• [EXERCISE MATERIALS]
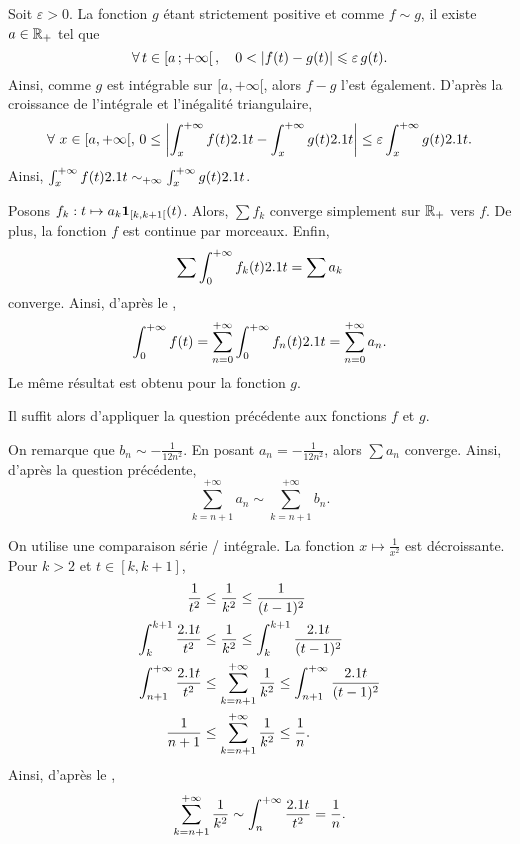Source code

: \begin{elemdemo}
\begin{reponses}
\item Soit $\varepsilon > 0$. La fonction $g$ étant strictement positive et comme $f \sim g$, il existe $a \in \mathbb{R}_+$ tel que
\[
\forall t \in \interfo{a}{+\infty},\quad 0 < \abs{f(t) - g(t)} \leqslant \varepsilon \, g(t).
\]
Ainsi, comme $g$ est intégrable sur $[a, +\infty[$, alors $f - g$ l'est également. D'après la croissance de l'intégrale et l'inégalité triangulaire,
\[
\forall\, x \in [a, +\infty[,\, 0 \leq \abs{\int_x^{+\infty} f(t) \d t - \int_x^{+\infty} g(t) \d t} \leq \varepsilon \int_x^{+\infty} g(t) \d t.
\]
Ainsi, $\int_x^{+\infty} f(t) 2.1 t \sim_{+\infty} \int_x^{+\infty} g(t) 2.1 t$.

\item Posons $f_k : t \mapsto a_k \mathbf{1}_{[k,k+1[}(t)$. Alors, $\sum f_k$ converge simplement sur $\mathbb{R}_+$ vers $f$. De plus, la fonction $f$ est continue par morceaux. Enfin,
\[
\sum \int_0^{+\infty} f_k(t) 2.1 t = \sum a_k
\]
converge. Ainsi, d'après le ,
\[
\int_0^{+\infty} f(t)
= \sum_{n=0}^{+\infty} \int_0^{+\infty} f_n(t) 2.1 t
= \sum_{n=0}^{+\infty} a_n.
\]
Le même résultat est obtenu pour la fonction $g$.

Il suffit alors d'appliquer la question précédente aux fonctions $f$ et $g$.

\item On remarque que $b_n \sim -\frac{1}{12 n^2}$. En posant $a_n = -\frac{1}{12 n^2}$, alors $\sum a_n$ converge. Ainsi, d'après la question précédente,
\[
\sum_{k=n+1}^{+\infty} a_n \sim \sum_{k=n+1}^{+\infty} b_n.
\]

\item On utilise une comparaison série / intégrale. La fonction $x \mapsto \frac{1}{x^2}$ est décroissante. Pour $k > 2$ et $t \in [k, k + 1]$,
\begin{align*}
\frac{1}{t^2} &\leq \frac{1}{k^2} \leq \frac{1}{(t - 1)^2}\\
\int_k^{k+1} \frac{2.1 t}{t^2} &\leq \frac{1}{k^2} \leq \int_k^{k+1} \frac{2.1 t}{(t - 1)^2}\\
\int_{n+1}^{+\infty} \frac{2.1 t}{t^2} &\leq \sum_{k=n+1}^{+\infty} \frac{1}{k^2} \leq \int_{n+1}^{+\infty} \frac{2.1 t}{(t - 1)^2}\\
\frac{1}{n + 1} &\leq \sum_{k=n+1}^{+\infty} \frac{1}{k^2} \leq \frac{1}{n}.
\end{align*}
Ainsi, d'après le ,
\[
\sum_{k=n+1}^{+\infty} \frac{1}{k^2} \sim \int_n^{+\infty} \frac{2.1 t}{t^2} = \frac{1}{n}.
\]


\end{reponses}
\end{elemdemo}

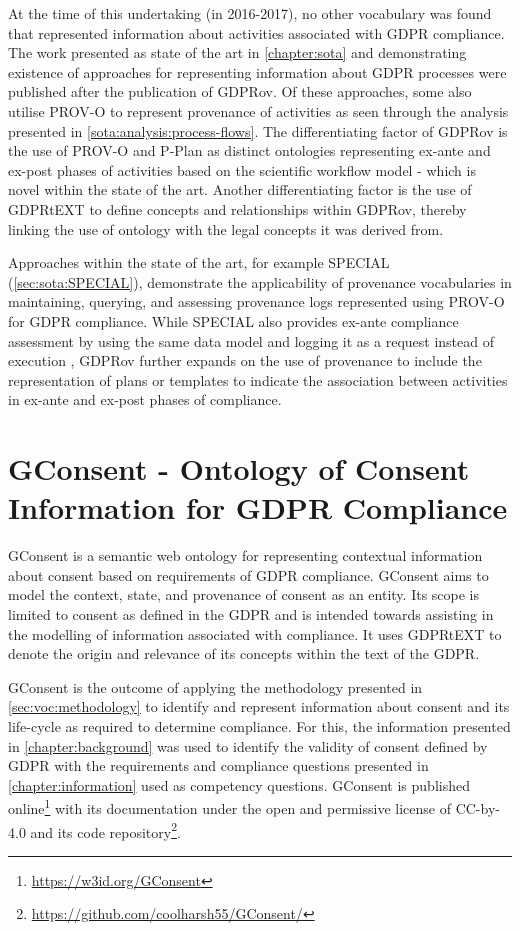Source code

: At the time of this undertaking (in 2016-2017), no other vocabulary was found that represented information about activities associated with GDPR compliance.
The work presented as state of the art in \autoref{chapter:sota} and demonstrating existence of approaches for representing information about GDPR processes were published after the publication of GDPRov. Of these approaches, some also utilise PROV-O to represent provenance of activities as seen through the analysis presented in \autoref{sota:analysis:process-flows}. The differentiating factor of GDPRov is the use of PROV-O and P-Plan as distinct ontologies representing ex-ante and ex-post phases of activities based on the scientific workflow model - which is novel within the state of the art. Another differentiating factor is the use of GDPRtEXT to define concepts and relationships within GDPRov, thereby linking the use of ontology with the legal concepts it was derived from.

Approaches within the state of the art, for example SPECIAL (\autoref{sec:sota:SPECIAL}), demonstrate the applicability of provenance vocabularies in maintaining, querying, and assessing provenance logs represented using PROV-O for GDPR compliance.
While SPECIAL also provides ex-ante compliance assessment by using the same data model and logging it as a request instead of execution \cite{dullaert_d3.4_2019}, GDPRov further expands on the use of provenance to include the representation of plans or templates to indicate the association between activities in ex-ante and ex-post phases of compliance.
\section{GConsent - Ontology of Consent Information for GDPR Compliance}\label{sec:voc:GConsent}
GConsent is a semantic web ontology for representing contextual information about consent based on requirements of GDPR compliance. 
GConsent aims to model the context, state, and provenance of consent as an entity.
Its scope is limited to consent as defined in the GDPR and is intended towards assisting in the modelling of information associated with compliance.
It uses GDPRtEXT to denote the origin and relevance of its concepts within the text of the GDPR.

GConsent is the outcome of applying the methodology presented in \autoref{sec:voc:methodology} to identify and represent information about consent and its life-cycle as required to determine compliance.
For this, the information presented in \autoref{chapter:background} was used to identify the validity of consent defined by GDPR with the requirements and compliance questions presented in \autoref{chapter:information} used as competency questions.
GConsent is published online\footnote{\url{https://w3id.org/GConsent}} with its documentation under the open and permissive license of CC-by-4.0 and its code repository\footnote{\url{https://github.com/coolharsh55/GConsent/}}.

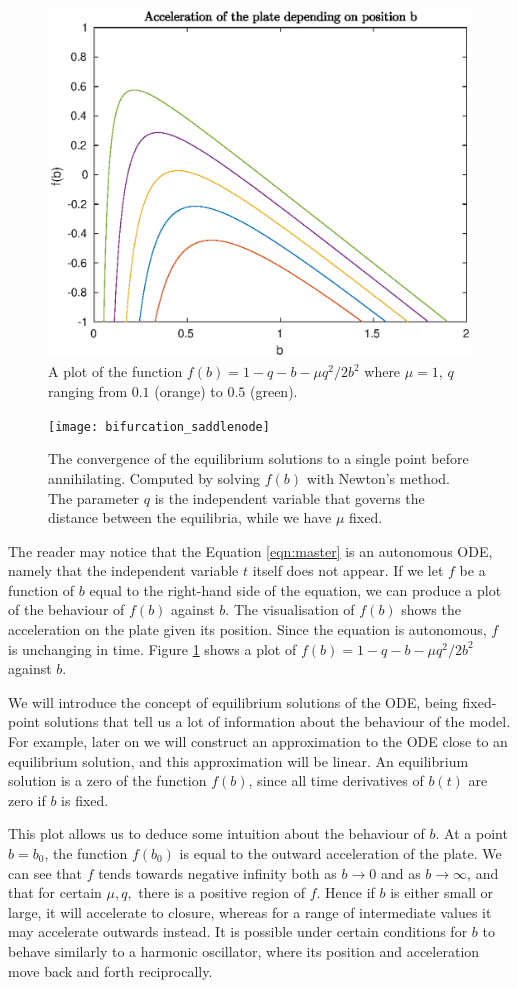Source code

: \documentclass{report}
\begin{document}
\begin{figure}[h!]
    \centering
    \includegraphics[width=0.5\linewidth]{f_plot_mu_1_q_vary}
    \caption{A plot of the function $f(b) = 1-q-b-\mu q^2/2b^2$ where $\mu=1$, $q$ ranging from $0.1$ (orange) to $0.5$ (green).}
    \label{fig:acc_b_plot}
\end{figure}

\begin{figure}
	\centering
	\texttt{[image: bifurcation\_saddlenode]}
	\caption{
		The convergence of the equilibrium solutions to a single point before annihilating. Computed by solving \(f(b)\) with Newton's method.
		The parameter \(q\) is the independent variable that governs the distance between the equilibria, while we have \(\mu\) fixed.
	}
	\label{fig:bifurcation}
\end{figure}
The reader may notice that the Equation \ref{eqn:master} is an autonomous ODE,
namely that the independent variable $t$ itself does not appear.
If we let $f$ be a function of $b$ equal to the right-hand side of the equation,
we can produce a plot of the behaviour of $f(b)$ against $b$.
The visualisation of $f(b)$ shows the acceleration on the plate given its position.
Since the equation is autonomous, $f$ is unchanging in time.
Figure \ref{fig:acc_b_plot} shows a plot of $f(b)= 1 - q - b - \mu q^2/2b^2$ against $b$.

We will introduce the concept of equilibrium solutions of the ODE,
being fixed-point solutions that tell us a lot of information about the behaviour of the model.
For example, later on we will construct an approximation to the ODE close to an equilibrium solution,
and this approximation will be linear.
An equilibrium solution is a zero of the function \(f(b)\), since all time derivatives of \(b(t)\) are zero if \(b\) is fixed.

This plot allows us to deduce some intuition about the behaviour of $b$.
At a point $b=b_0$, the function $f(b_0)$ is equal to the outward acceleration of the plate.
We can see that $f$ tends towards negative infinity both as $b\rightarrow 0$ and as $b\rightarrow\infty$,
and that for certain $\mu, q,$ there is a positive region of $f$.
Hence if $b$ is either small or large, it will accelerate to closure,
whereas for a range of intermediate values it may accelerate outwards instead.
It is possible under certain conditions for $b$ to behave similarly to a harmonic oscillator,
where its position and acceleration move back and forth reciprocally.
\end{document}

• [THE PROBLEM]
"position" is the string to look for; please copy every line of the records above where it appears.

• [EXERCISE RESPONSE]
The visualisation of $f(b)$ shows the acceleration on the plate given its position.
where its position and acceleration move back and forth reciprocally.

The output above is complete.